Re: excellent programme "The Building Blocks of Life and Intelligence"

From: Aaron Sloman http://www.cs.bham.ac.uk/~axs

I heard most of this excellent discussion just before the 10pm news on Radio 4 last
night, and thought I should write to say thank you, because the views presented are
so important at a time when there is much going on now that can affect syllabus
development, possibly in very bad ways, for years to come.

Too many of the people involved in decision-making seem to have very narrow views of
the functions of education, and very shallow understanding of the mechanisms
involved.

I have been trying with biologist Jackie Chappell (http://jackiechappell.com/),
who studies animal cognition, to develop a theory that goes beyond the ideas
presented in the programme, but supports them.

Many biologists make a distinction between

(1) *precocial* species, whose members are born or hatched fairly well developed,
relatively independent, with many of their competences genetically specified (e.g.
most invertebrates, chickens that peck for food after hatching, deer whose newborn
foals can find their way to the mother's nipple shortly after birth and can run with
the herd soon after that)
and

(2) *altricial* species, born relatively underdeveloped and incompetent, with
competences apparently developed over long period of time, largely influenced by the
environment (e.g. corvids, hunting mammals, cetaceans, apes, and humans).

Different biologists emphasise different distinctions: E.g.
    http://www.stanford.edu/group/stanfordbirds/text/essays/Precocial_and_Altricial.html
    http://web.colby.edu/mainebirds/2009/08/06/86/

Jackie and I argued in a 2007 paper that this is over-simple, and that instead of
distinguishing *species* we need to distinguish *competences*:

At one extreme pre-configured competences are largely specified in the genome and may
be manifested soon after birth or much later (e.g. sucking and breathing in humans),
whereas meta-configured competences are only schematically specified in the genome
and when their development is turned on (some relatively late in life) they can take
shape under the influence both of current environments and the previously acquired
information and previously acquired meta- and pre- configured competences.

Different species can have different combinations of precocial and altricial
competences. We conjectured that high intelligence in adults (e.g. hunting mammals,
corvids, elephants, apes, humans) requires an extended, structured learning process,
involving qualitatively different layers.

Evolution seems to have 'discovered' that, for some of the competences, delaying
their initiation could bring great benefits because they have so much previously
acquired material to build on. For instance, important aspects of mechanisms of
language development are delayed until they have a lot of material to work on
including knowledge of things to communicate about, desires whose fulfilment needs
communication with others and a host of physical, perceptual, and other competences
required for language production and for activities in which language can play an
important role. For example, language learning processes can make use of previously
acquired social and game-playing competences.

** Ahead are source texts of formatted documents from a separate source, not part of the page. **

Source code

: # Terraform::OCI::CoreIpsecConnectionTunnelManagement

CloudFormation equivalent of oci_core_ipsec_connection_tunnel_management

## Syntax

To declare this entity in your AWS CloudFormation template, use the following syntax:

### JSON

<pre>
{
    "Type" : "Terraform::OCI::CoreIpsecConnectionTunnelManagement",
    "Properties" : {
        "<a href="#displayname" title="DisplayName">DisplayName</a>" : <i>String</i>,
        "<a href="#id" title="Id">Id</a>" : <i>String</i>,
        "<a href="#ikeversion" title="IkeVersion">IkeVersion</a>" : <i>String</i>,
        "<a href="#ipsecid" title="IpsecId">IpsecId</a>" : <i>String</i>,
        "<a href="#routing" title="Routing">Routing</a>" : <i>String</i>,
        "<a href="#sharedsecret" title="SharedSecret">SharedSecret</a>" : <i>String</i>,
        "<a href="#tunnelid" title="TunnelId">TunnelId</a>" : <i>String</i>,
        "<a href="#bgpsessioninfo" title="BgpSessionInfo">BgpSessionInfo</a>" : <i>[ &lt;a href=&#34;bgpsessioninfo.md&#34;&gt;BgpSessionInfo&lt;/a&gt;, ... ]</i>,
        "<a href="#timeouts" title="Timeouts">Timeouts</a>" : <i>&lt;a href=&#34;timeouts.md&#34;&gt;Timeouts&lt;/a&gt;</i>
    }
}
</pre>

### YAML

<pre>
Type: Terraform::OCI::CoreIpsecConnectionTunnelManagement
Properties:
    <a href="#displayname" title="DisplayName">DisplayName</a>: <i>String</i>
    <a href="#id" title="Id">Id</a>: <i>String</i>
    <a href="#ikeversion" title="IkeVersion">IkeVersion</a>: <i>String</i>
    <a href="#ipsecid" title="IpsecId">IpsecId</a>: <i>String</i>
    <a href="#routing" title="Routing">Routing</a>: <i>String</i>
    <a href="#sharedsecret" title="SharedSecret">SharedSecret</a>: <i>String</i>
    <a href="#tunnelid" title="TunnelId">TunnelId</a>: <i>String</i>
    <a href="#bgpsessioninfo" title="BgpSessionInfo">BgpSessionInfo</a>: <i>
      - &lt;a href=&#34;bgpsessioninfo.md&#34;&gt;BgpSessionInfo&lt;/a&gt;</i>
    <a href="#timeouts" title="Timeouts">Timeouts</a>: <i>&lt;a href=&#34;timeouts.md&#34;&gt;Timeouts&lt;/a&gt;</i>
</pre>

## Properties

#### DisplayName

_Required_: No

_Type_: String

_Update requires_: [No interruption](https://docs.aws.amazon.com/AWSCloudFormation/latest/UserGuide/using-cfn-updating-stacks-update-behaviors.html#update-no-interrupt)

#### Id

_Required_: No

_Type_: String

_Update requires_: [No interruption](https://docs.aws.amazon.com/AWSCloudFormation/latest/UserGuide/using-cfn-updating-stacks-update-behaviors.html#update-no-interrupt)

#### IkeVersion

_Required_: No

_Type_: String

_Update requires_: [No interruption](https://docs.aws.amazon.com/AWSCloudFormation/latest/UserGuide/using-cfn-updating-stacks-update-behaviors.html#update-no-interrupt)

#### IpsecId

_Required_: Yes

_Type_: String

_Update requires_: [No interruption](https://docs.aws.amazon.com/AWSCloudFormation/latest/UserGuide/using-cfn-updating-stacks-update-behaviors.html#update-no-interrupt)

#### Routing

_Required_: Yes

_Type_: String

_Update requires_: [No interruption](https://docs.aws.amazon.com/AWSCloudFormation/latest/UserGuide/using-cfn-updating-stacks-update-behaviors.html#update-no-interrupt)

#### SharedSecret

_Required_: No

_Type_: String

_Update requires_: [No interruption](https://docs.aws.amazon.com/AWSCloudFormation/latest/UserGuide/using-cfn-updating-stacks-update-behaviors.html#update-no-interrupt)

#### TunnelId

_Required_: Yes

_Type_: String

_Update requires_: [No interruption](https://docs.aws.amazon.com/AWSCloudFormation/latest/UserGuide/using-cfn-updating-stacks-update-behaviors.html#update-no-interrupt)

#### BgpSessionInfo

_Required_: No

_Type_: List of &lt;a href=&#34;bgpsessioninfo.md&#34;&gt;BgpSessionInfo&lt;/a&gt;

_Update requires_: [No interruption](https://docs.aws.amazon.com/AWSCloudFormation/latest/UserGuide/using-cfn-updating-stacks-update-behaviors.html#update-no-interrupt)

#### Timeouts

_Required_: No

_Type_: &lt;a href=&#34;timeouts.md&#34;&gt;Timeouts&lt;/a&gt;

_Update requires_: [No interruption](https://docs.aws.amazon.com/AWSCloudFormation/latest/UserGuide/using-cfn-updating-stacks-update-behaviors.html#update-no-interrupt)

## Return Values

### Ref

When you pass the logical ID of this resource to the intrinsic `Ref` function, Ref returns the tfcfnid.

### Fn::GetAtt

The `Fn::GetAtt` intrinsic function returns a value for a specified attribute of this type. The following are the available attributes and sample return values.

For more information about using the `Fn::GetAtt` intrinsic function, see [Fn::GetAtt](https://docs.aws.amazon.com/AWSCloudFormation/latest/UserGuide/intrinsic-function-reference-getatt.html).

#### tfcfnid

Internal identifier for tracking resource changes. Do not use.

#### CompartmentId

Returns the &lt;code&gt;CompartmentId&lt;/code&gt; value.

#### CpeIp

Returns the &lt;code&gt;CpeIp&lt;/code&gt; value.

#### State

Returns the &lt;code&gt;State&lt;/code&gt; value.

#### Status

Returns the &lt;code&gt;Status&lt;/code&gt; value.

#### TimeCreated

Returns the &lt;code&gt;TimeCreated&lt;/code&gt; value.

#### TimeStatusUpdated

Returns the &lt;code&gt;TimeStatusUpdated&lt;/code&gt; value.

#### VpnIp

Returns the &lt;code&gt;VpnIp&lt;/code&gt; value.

More subtly, the development of grammatical competences seems to be delayed until a
lot of pattern-based linguistic competence has already been acquired, and then
sophisticated mechanisms, apparently unique to humans, reorganise what has been
learnt into more powerful forms, with much wider scope -- i.e. the grammar of
English, French, Urdu or whatever the child has been learning. If the grammar
formation started too soon it would have too little evidence and could waste time and
resources going down false trails requiring later correction.

But at first those new grammatical competences cannot cope with exceptions that need
special handling (especially in a language like English), though the exceptional
cases were previously used fluently because they were not exceptions, just examples.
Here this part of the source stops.